On the score of holding over too, I am afraid the plaintiff’s claim fails. Neither his pleadings nor his evidence meet the requirements for holding over.
 True, the effect of holding over may lead to the conclusion of a new agreement between the parties on some or all of the terms of the old agreement. This, as Amler’s supra notes, is called “tacit relocation of the agreement” comparable to the “tacit relocation of a lease”. A tacit relocation of an agreement is said to arise where the parties after the termination of the initial agreement conduct themselves in a manner that gives rise to the inescapable inference that both desired the revival of their former contractual relationship on the same terms as existed before. A tacit relocation of an agreement is a new agreement and not the continuation of the old one: Golden Fried Chicken (Pty) Ltd v Sirad Fast Foods CC and Others 2002 (1) SA 822 at 825D-E. An essential prerequisite of a relocation of a lease is that it must be unequivocally inferred from the conduct of the parties that a renewed or new lease had come into effect. The conduct of the parties (especially of the plaintiff) in the present case points in the opposite direction: The plaintiff testified that he demanded the truck back from the plaintiff on many occasions and did not intend to continue renting the truck to him.
“The mere fact that a lessee remains in occupation of the leased premises after the expiration of the term of the lease does not, of course, mean that there is a tacit renewal of the lease. Similarly, the belief, or impression, of one of the parties to the lease that there has been a tacit relocation is not sufficient to bring a new lease into existence. There must be compliance with the requirements for an implied or tacit agreement’’: Nedcor Bank Ltd v Withinsawproperties (Pty) Ltd 2002 (6) SA 236 at 248J/ 249A. (Emphasis supplied)
 The plaintiff alleges no such tacit agreement between the parties. In fact his evidence left me with the impression that beyond the expiry of the one week, he had no further agreement with the defendant. Regrettably, the plaintiff pleads no case of tacit relocation of the initial agreement, and his evidence before me does not meet the requirements for a tacit relocation of contract. The plaintiff’s particulars of claim and his evidence therefore also fail the test for the tacit relocation of the original agreement of lease of the truck to the defendant.
 It must be clear from all that I have said that the particulars of claim in this case were very poorly drafted. If a modicum of skill was applied in their preparation, the plaintiff stood a very good chance of success. That raises the question why the defendant’s legal practitioners did not except early on to the particulars as they clearly stood no chance of success in the form they proceeded to trial. It is trite that a party must raise at the earliest opportunity possible any objection that might lead to the early finalization of the matter and not, as was done here, wait until the last minute to raise such an issue. Such conduct can result in a party being denied costs. See in this regard: Channel Life Namibia Ltd v Finance in Education (Pty) Ltd 2004 NR 125at 132A-J/133A-F.

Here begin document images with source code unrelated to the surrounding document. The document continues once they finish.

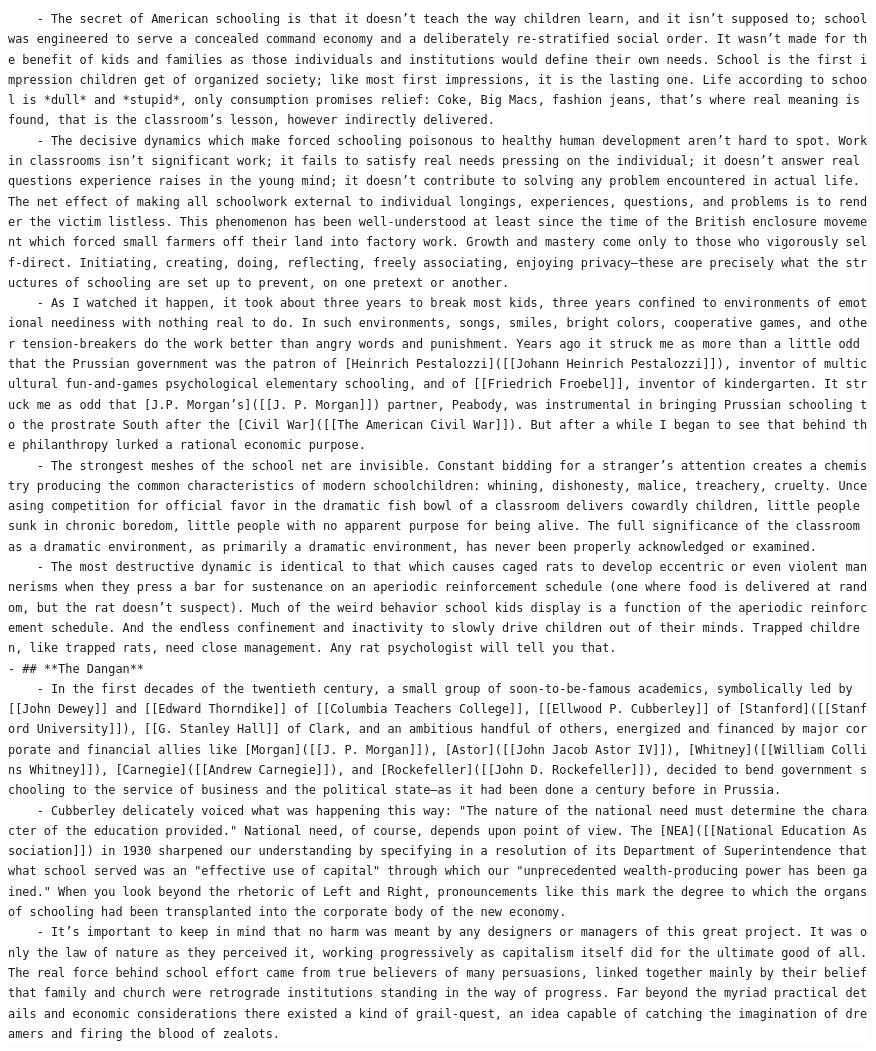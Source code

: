 		- The secret of American schooling is that it doesn’t teach the way children learn, and it isn’t supposed to; school was engineered to serve a concealed command economy and a deliberately re-stratified social order. It wasn’t made for the benefit of kids and families as those individuals and institutions would define their own needs. School is the first impression children get of organized society; like most first impressions, it is the lasting one. Life according to school is *dull* and *stupid*, only consumption promises relief: Coke, Big Macs, fashion jeans, that’s where real meaning is found, that is the classroom’s lesson, however indirectly delivered.
		- The decisive dynamics which make forced schooling poisonous to healthy human development aren’t hard to spot. Work in classrooms isn’t significant work; it fails to satisfy real needs pressing on the individual; it doesn’t answer real questions experience raises in the young mind; it doesn’t contribute to solving any problem encountered in actual life. The net effect of making all schoolwork external to individual longings, experiences, questions, and problems is to render the victim listless. This phenomenon has been well-understood at least since the time of the British enclosure movement which forced small farmers off their land into factory work. Growth and mastery come only to those who vigorously self-direct. Initiating, creating, doing, reflecting, freely associating, enjoying privacy—these are precisely what the structures of schooling are set up to prevent, on one pretext or another.
		- As I watched it happen, it took about three years to break most kids, three years confined to environments of emotional neediness with nothing real to do. In such environments, songs, smiles, bright colors, cooperative games, and other tension-breakers do the work better than angry words and punishment. Years ago it struck me as more than a little odd that the Prussian government was the patron of [Heinrich Pestalozzi]([[Johann Heinrich Pestalozzi]]), inventor of multicultural fun-and-games psychological elementary schooling, and of [[Friedrich Froebel]], inventor of kindergarten. It struck me as odd that [J.P. Morgan’s]([[J. P. Morgan]]) partner, Peabody, was instrumental in bringing Prussian schooling to the prostrate South after the [Civil War]([[The American Civil War]]). But after a while I began to see that behind the philanthropy lurked a rational economic purpose.
		- The strongest meshes of the school net are invisible. Constant bidding for a stranger’s attention creates a chemistry producing the common characteristics of modern schoolchildren: whining, dishonesty, malice, treachery, cruelty. Unceasing competition for official favor in the dramatic fish bowl of a classroom delivers cowardly children, little people sunk in chronic boredom, little people with no apparent purpose for being alive. The full significance of the classroom as a dramatic environment, as primarily a dramatic environment, has never been properly acknowledged or examined.
		- The most destructive dynamic is identical to that which causes caged rats to develop eccentric or even violent mannerisms when they press a bar for sustenance on an aperiodic reinforcement schedule (one where food is delivered at random, but the rat doesn’t suspect). Much of the weird behavior school kids display is a function of the aperiodic reinforcement schedule. And the endless confinement and inactivity to slowly drive children out of their minds. Trapped children, like trapped rats, need close management. Any rat psychologist will tell you that.
	- ## **The Dangan**
		- In the first decades of the twentieth century, a small group of soon-to-be-famous academics, symbolically led by [[John Dewey]] and [[Edward Thorndike]] of [[Columbia Teachers College]], [[Ellwood P. Cubberley]] of [Stanford]([[Stanford University]]), [[G. Stanley Hall]] of Clark, and an ambitious handful of others, energized and financed by major corporate and financial allies like [Morgan]([[J. P. Morgan]]), [Astor]([[John Jacob Astor IV]]), [Whitney]([[William Collins Whitney]]), [Carnegie]([[Andrew Carnegie]]), and [Rockefeller]([[John D. Rockefeller]]), decided to bend government schooling to the service of business and the political state—as it had been done a century before in Prussia.
		- Cubberley delicately voiced what was happening this way: "The nature of the national need must determine the character of the education provided." National need, of course, depends upon point of view. The [NEA]([[National Education Association]]) in 1930 sharpened our understanding by specifying in a resolution of its Department of Superintendence that what school served was an "effective use of capital" through which our "unprecedented wealth-producing power has been gained." When you look beyond the rhetoric of Left and Right, pronouncements like this mark the degree to which the organs of schooling had been transplanted into the corporate body of the new economy.
		- It’s important to keep in mind that no harm was meant by any designers or managers of this great project. It was only the law of nature as they perceived it, working progressively as capitalism itself did for the ultimate good of all. The real force behind school effort came from true believers of many persuasions, linked together mainly by their belief that family and church were retrograde institutions standing in the way of progress. Far beyond the myriad practical details and economic considerations there existed a kind of grail-quest, an idea capable of catching the imagination of dreamers and firing the blood of zealots.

 In the exercise of my discretion, I am satisfied that the defendant’s failure to have excepted to the clearly excipiable particulars of claim at an early stage, is deserving of censure by denying the defendant costs although successful in resisting the plaintiff’s case.
 Accordingly I make the following order:
The plaintiff’s claim against the defendant is dismissed.
There is no order made as to costs against the plaintiff.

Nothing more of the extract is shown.